Stored data entries:

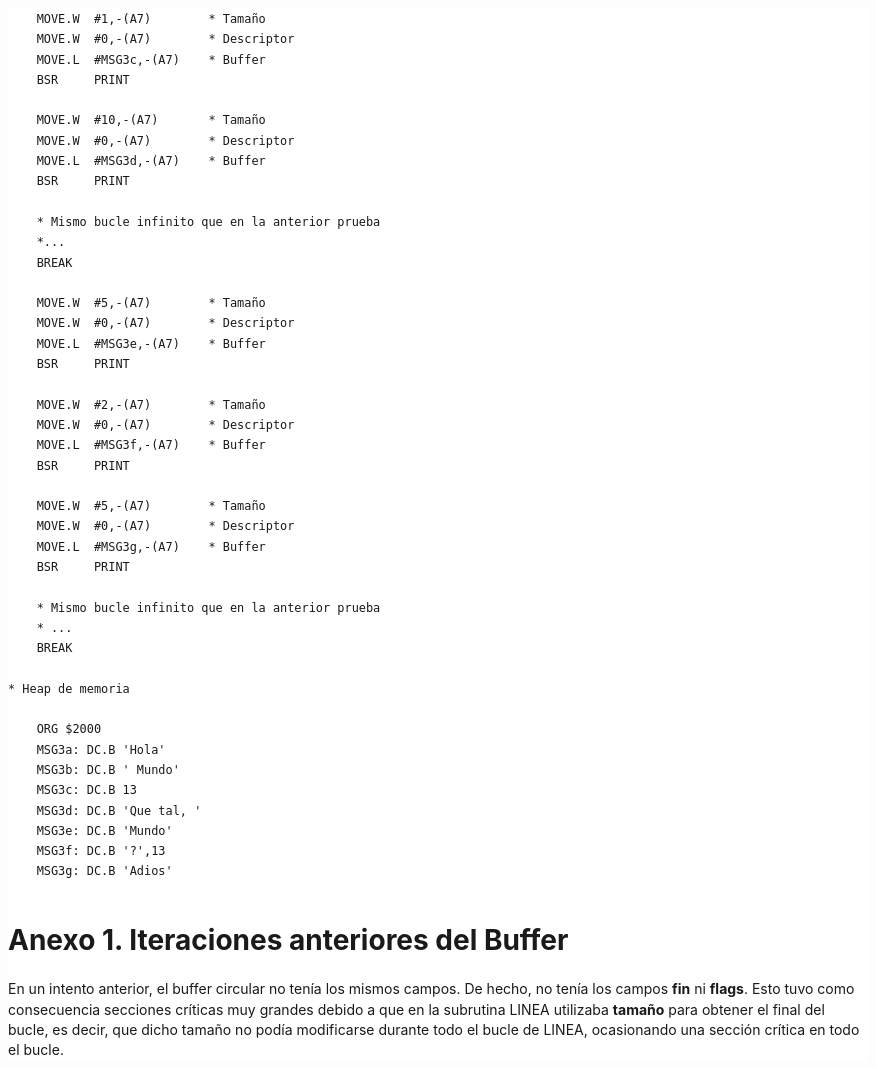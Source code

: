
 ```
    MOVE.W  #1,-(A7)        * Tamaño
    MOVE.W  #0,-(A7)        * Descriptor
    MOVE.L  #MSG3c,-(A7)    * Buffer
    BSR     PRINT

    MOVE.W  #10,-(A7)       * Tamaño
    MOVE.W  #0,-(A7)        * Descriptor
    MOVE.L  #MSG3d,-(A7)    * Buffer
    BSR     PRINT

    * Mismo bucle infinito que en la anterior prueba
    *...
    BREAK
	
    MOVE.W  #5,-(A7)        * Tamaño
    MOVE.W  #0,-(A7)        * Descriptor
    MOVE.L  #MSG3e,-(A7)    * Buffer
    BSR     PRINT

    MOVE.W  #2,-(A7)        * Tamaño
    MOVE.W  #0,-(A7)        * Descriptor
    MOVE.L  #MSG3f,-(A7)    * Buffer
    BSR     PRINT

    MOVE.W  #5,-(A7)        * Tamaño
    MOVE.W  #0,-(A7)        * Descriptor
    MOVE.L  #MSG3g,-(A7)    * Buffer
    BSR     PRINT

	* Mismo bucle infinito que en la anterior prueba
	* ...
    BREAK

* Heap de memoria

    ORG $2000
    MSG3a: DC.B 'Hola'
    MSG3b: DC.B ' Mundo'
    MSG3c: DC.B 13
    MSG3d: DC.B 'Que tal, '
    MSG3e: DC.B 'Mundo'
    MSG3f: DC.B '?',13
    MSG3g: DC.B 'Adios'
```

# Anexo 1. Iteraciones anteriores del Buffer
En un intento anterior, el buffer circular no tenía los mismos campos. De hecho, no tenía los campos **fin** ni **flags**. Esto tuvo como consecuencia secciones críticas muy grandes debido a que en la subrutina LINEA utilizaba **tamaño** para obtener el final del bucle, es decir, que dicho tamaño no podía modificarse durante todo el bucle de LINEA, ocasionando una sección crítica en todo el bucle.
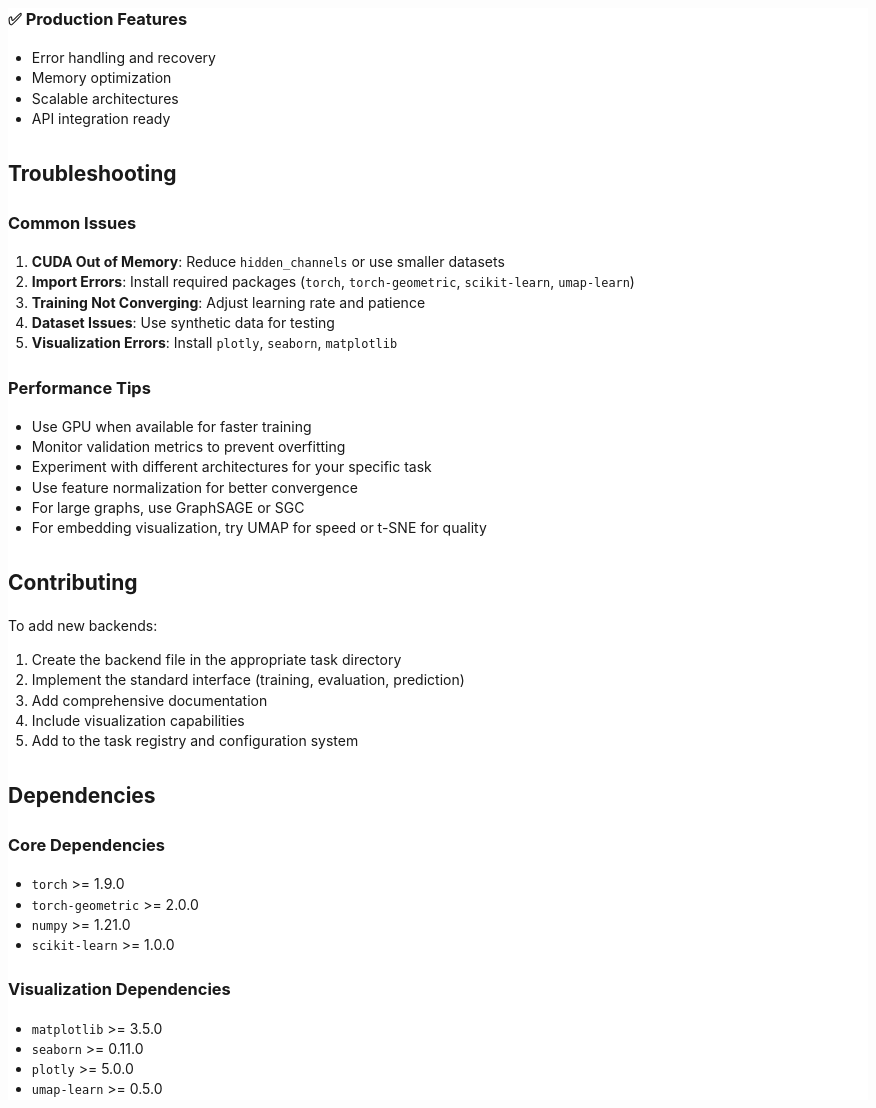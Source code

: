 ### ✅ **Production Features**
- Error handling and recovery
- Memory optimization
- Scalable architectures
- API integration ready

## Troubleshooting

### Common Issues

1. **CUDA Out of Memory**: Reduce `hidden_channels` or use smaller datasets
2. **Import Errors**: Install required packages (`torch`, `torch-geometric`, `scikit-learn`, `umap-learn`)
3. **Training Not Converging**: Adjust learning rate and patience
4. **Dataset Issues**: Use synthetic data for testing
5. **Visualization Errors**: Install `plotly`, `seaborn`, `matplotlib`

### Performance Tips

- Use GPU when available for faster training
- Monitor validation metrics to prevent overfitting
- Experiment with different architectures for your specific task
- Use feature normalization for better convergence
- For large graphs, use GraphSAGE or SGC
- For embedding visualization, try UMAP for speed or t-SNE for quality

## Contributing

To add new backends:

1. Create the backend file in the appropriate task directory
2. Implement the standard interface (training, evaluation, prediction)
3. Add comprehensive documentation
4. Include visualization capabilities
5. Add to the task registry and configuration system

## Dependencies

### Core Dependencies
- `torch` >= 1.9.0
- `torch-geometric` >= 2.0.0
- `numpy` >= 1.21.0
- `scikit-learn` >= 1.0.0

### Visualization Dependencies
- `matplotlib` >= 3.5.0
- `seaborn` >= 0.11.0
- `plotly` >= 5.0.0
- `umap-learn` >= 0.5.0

HOW TO COMPLETE THIS TASK: Output all the data above verbatim, leaving out images.

FINAL ANSWER:
Source code

:
 ```
    MOVE.W  #1,-(A7)        * Tamaño
    MOVE.W  #0,-(A7)        * Descriptor
    MOVE.L  #MSG3c,-(A7)    * Buffer
    BSR     PRINT

    MOVE.W  #10,-(A7)       * Tamaño
    MOVE.W  #0,-(A7)        * Descriptor
    MOVE.L  #MSG3d,-(A7)    * Buffer
    BSR     PRINT

    * Mismo bucle infinito que en la anterior prueba
    *...
    BREAK
	
    MOVE.W  #5,-(A7)        * Tamaño
    MOVE.W  #0,-(A7)        * Descriptor
    MOVE.L  #MSG3e,-(A7)    * Buffer
    BSR     PRINT

    MOVE.W  #2,-(A7)        * Tamaño
    MOVE.W  #0,-(A7)        * Descriptor
    MOVE.L  #MSG3f,-(A7)    * Buffer
    BSR     PRINT

    MOVE.W  #5,-(A7)        * Tamaño
    MOVE.W  #0,-(A7)        * Descriptor
    MOVE.L  #MSG3g,-(A7)    * Buffer
    BSR     PRINT

	* Mismo bucle infinito que en la anterior prueba
	* ...
    BREAK

* Heap de memoria

    ORG $2000
    MSG3a: DC.B 'Hola'
    MSG3b: DC.B ' Mundo'
    MSG3c: DC.B 13
    MSG3d: DC.B 'Que tal, '
    MSG3e: DC.B 'Mundo'
    MSG3f: DC.B '?',13
    MSG3g: DC.B 'Adios'
```

# Anexo 1. Iteraciones anteriores del Buffer
En un intento anterior, el buffer circular no tenía los mismos campos. De hecho, no tenía los campos **fin** ni **flags**. Esto tuvo como consecuencia secciones críticas muy grandes debido a que en la subrutina LINEA utilizaba **tamaño** para obtener el final del bucle, es decir, que dicho tamaño no podía modificarse durante todo el bucle de LINEA, ocasionando una sección crítica en todo el bucle.
Source code

: ### ✅ **Production Features**
- Error handling and recovery
- Memory optimization
- Scalable architectures
- API integration ready

## Troubleshooting

### Common Issues

1. **CUDA Out of Memory**: Reduce `hidden_channels` or use smaller datasets
2. **Import Errors**: Install required packages (`torch`, `torch-geometric`, `scikit-learn`, `umap-learn`)
3. **Training Not Converging**: Adjust learning rate and patience
4. **Dataset Issues**: Use synthetic data for testing
5. **Visualization Errors**: Install `plotly`, `seaborn`, `matplotlib`

### Performance Tips

- Use GPU when available for faster training
- Monitor validation metrics to prevent overfitting
- Experiment with different architectures for your specific task
- Use feature normalization for better convergence
- For large graphs, use GraphSAGE or SGC
- For embedding visualization, try UMAP for speed or t-SNE for quality

## Contributing

To add new backends:

1. Create the backend file in the appropriate task directory
2. Implement the standard interface (training, evaluation, prediction)
3. Add comprehensive documentation
4. Include visualization capabilities
5. Add to the task registry and configuration system

## Dependencies

### Core Dependencies
- `torch` >= 1.9.0
- `torch-geometric` >= 2.0.0
- `numpy` >= 1.21.0
- `scikit-learn` >= 1.0.0

### Visualization Dependencies
- `matplotlib` >= 3.5.0
- `seaborn` >= 0.11.0
- `plotly` >= 5.0.0
- `umap-learn` >= 0.5.0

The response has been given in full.